Konch Magazine - Fear Not, South Africa by Pierre-Damien Mvuyekure

 

 

During the spring and summer of 1989, while I was teaching at the National University of Rwanda, I wrote “Fear Not, South Africa” to protest the incarceration of Nelson Mandela by the apartheid regime of South Africa. Towards the end of July 1989, I left Rwanda for the United States of America, as a Fulbright grantee, to pursue a Ph.D. in English and American Literature. In the fall of 1989, I began attending the State University of New York at Buffalo. In the spring of 1990, I enrolled in a creative writing poetry graduate seminar and submitted the poem for feedback and suggestions for improvement. After reading the poem and explaining what I was attempting to accomplish in it, I received several questions about Nelson Mandela. To my surprise, neither my classmates nor my teacher seems to understand why I was ready to sacrifice Nelson Mandela so that Black South Africans could recover their freedom. A few weeks later, Nelson Mandela took a long walk to freedom on February 11, 1990. I was overjoyed. That evening, I received a phone call from Professor Irving Feldman, my creative poetry teacher. “Pierre-Damien, now I understand your poem and the magnitude of Nelson Mandela.”

 

 

 

 

FEAR NOT, SOUTH AFRICA

 

 For Nelson Mandela (Rwanda/Spring-Summer 1989-University at Buffalo/Spring 1990)

 

 

Pierre-Damien Mvuyekure

 

 

 

Tunalia sisi wana wa Afrika

Tunalia Nelson Mandela

[We are crying, we the children of Africa

We are crying for Nelson Mandela]

 

From “Sisi Mandela,” Congolese Rumba song by Tabu Ley Seigneur Rochereau     (November 13, 1940-  November 30, 2013) & M’Bilia Bel.

 

 

 

Fear not, South Africa.

You are the foot of Africa

created by almighty NKOSI,

given to Africans,

to SHAKA ka SENZANGAKHONA  and ZULU people

but later stolen by racists.

Before these Cain’s eldest sons,

you wore beauty and life.

You were neither Black nor White

but harmoniously colored.

 

But hardly were you stolen

that homicidal predators made of you

the land of all evils in the world,

the land of butchery and bloodshed,

the land of weaponry—

fire, tear gas, guns, tanks……

all homing on destroying African people,

driving them from their hometowns,

making them homesteadless in their

homeland.

 

But South Africa,

Surrender Not.

Every Black killed strengthens those in struggle.

You see,

SOWETO Students did not breathe their last.

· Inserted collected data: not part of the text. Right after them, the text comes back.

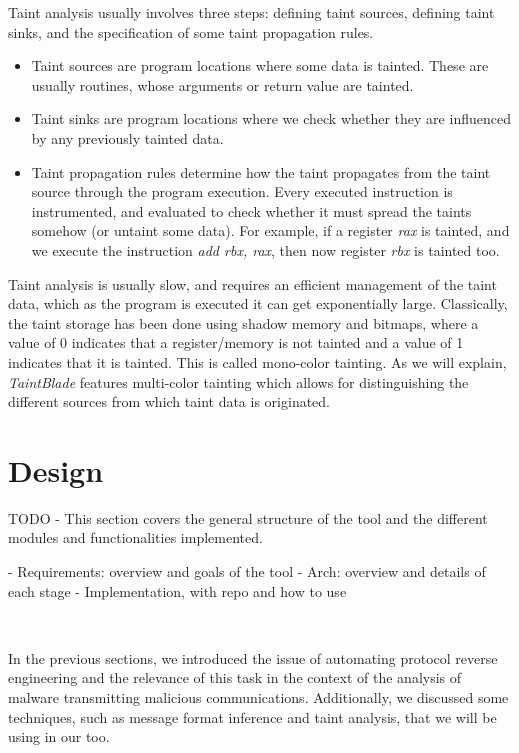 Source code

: \documentclass[conference]{IEEEtran}
\begin{document}
Taint analysis usually involves three steps: defining taint sources, defining
taint sinks, and the specification of some taint propagation rules.
\begin{itemize}
    \item Taint sources are program locations where some data is tainted. These are
          usually routines, whose arguments or return value are tainted.
    \item Taint sinks are program locations where we check whether they are influenced by
          any previously tainted data.
    \item Taint propagation rules determine how the taint propagates from the taint
          source through the program execution. Every executed instruction is
          instrumented, and evaluated to check whether it must spread the taints somehow
          (or untaint some data). For example, if a register \textit{rax} is tainted, and
          we execute the instruction \textit{add rbx, rax}, then now register
          \textit{rbx} is tainted too.
\end{itemize}

Taint analysis is usually slow, and requires an efficient management of the
taint data, which as the program is executed it can get exponentially large.
Classically, the taint storage has been done using shadow memory and bitmaps,
where a value of 0 indicates that a register/memory is not tainted and a value
of 1 indicates that it is tainted. This is called mono-color tainting. As we 
will explain, \textit{TaintBlade} features multi-color tainting which allows
for distinguishing the different sources from which taint data is originated.

\section{Design}
TODO - This section covers the general structure of the tool and the different
modules and functionalities implemented.

- Requirements: overview and goals of the tool
- Arch: overview and details of each stage
- Implementation, with repo and how to use

\

In the previous sections, we introduced the issue of automating protocol
reverse engineering and the relevance of this task in the context of the
analysis of malware transmitting malicious communications. Additionally, we
discussed some techniques, such as message format inference and taint analysis,
that we will be using in our too.
\end{document}
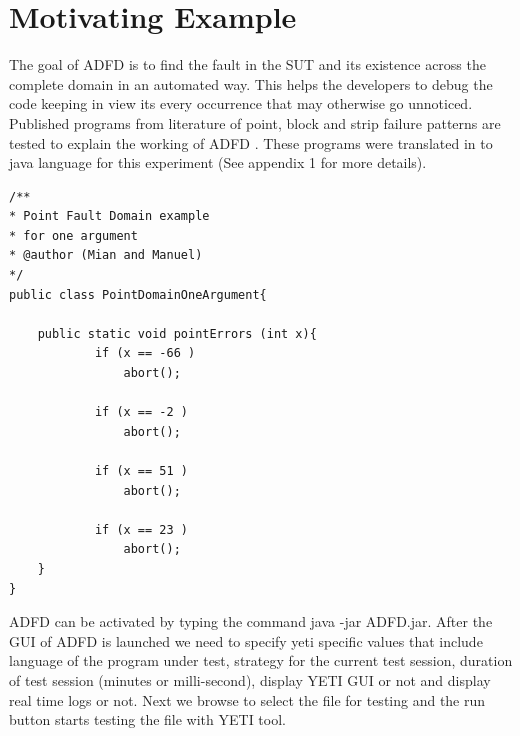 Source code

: \documentclass{acm_proc_article-sp}
\begin{document}




\section{Motivating Example}\label{sec:example}
The goal of ADFD is to find the fault in the SUT and its existence across the complete domain in an automated way. This helps the developers to debug the code keeping in view its every occurrence that may otherwise go unnoticed.
Published programs from literature \cite{Chen2003}\cite{Chan1996}\cite{Chen2004} of point, block and strip failure patterns are tested to explain the working of ADFD . These programs were translated in to java language for this experiment (See appendix 1 for more details). \\

\begin{lstlisting}
/**
* Point Fault Domain example 
* for one argument
* @author (Mian and Manuel)
*/
public class PointDomainOneArgument{

	public static void pointErrors (int x){
     		if (x == -66 )
       			abort();
     
     		if (x == -2 )
     			abort();
     
     		if (x == 51 )
     			abort();
     
     		if (x == 23 )
     			abort();
	}
}
\end{lstlisting}

ADFD can be activated by typing the command java -jar ADFD.jar. After the GUI of ADFD is launched we need to specify yeti specific values that include language of the program under test, strategy for the current test session, duration of test session (minutes or milli-second), display YETI GUI or not and display real time logs or not. Next we browse to select the file for testing and the run button starts testing the file with YETI tool. 
\end{document}
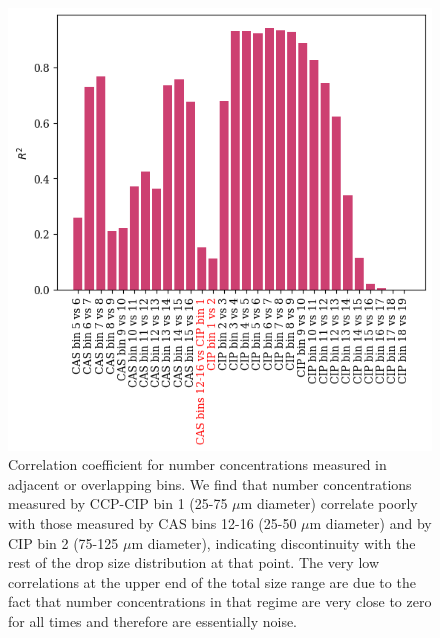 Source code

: \documentclass{article}
\begin{document}
\begin{figure}[ht]
	\centering
	\includegraphics[width=\textwidth]{halo/bin_correlations_figure.png}
	\caption{Correlation coefficient for number concentrations measured in adjacent or overlapping bins. We find that number concentrations measured by CCP-CIP bin 1 (25-75 $\mu$m diameter) correlate poorly with those measured by CAS bins 12-16 (25-50 $\mu$m diameter) and by CIP bin 2 (75-125 $\mu$m diameter), indicating discontinuity with the rest of the drop size distribution at that point. The very low correlations at the upper end of the total size range are due to the fact that number concentrations in that regime are very close to zero for all times and therefore are essentially noise.}
	\label{cipbin1corr}
\end{figure}
\end{document}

They gave life, courage to SOWETO people.

More strongly,

STEVE BANTU BIKO’s blood was not a raisin dried up.

It bore a grain of hope in its fruitfulness.

 

If necessary, South Africa,

NELSON MANDELA will follow

just to free you and your children

from perennial whips,

from military camps in schools,

from ambush on the roads.

South Africa, Fear Not.

The gulf is at hand

to engulf apartheid and its acolytes.

Surely and shortly

Blacks will have equal rights.

From then on, South Africa,

Amity, not enmity,

Equity, not iniquity,

Equality, not inequality,

Integration, not segregation,

You shall forever enjoy.

 

 

 

 

 

Pierre-Damien Mvuyekure is Professor of English and American/African American literature in the Department of Languages and Literatures at the University of Northern Iowa. He is the author of The “Dark Heathenism” of the American Novelist Ishmael Reed: African Voodoo as American Literary HooDoo (2007), Lamentations on the Rwandan Genocide (2006), World Eras Volume 10: West African Kingdoms, 500-1590 ( 2004), A Casebook Study of Ishmael Reed’s Yellow Back Radio Broke-Down (2003).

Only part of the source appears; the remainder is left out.